According to insolvency firm Begbies Traynor 13,700 retailers are experiencing “significant” distress in the 11 weeks to 17 December.
“HMV’s administration should be a warning shot to the high street that bricks and mortar retail will not be propped up in the face of a migration to online retail and digital products,” explains Begbies’ partner Julie Palmer.
“It remains to be seen what proportion of the HMV estate can be salvaged, with record and film companies keen to maintain a high street portal for hard copy sales. But its pending administration can only be seen as a further blow to landlords and employment in the sector – affecting many primary high street locations and a workforce with a high level of already under-employed youth workers.”
Dan Wagner, CEO and chairman of mPowa and Powa Technologies, which implements online and mobile retail platforms, said: “Internet shopping is now more popular in the UK than any other country in the world, with UK spending an average of £1,083 a year on shopping online. While this is good news for British e-commerce businesses, those that didn’t have a digitally focused strategy from the outset are now playing catch-up and the consequences are clear to see.
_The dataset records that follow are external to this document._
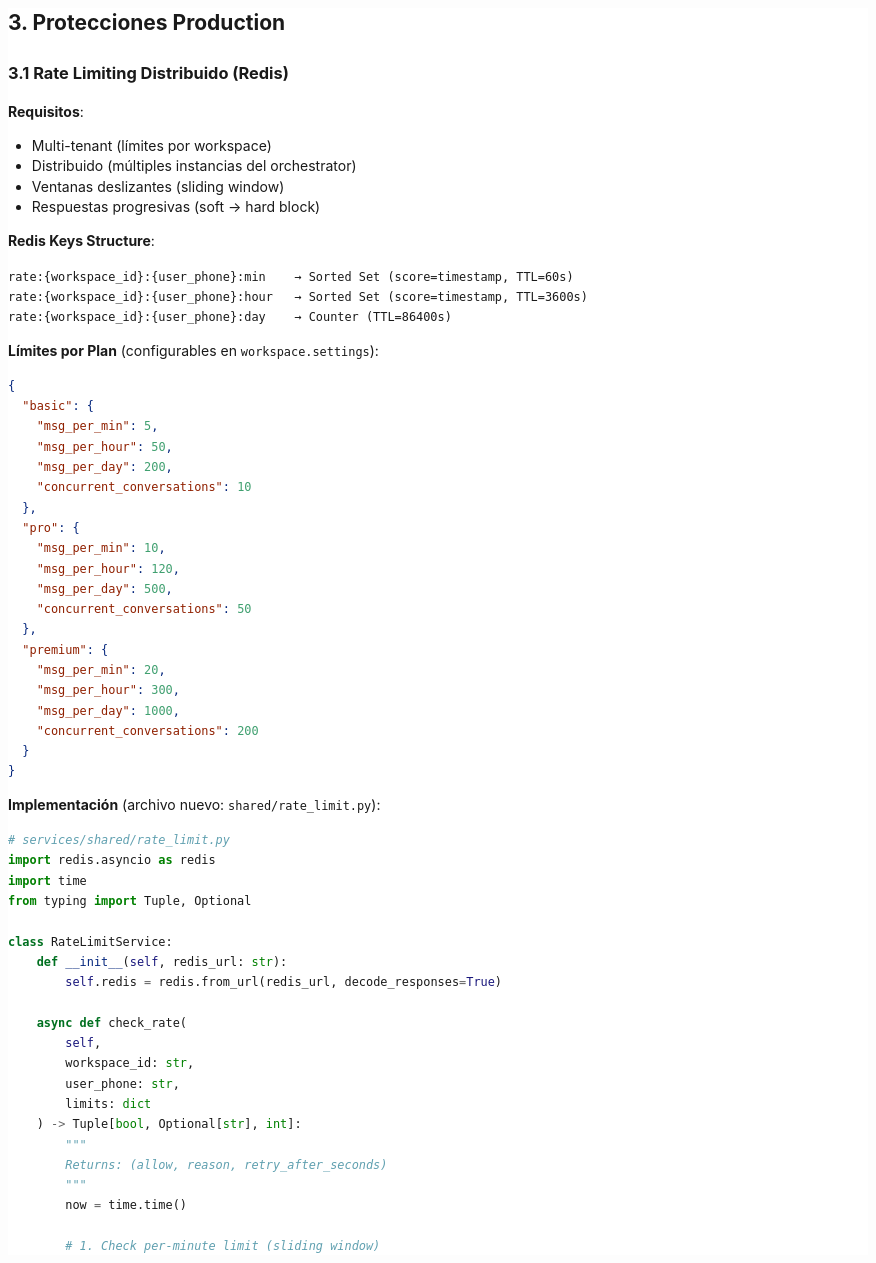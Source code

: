 
## 3. Protecciones Production

### 3.1 Rate Limiting Distribuido (Redis)

**Requisitos**:
- Multi-tenant (límites por workspace)
- Distribuido (múltiples instancias del orchestrator)
- Ventanas deslizantes (sliding window)
- Respuestas progresivas (soft → hard block)

**Redis Keys Structure**:
```
rate:{workspace_id}:{user_phone}:min    → Sorted Set (score=timestamp, TTL=60s)
rate:{workspace_id}:{user_phone}:hour   → Sorted Set (score=timestamp, TTL=3600s)
rate:{workspace_id}:{user_phone}:day    → Counter (TTL=86400s)
```

**Límites por Plan** (configurables en `workspace.settings`):
```json
{
  "basic": {
    "msg_per_min": 5,
    "msg_per_hour": 50,
    "msg_per_day": 200,
    "concurrent_conversations": 10
  },
  "pro": {
    "msg_per_min": 10,
    "msg_per_hour": 120,
    "msg_per_day": 500,
    "concurrent_conversations": 50
  },
  "premium": {
    "msg_per_min": 20,
    "msg_per_hour": 300,
    "msg_per_day": 1000,
    "concurrent_conversations": 200
  }
}
```

**Implementación** (archivo nuevo: `shared/rate_limit.py`):
```python
# services/shared/rate_limit.py
import redis.asyncio as redis
import time
from typing import Tuple, Optional

class RateLimitService:
    def __init__(self, redis_url: str):
        self.redis = redis.from_url(redis_url, decode_responses=True)

    async def check_rate(
        self,
        workspace_id: str,
        user_phone: str,
        limits: dict
    ) -> Tuple[bool, Optional[str], int]:
        """
        Returns: (allow, reason, retry_after_seconds)
        """
        now = time.time()

        # 1. Check per-minute limit (sliding window)
```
Despite moving towards a more technology-oriented offering, through headphones and hardware in-store, it has not made up for the shortfall in physical music sales.
Wagner added: “Many more retailers could succumb to a similar fate because of the cumulative effect of poor sales throughout the year. Retailers have to stay ahead of the game and have an effective online and offline strategy in place if they are to survive in this new technology-focused era.”
It is reported that HMV has debts of nearly £300m and that retail restructuring group Hilco, which already owns HMV Canada, could be interested in rescuing the business.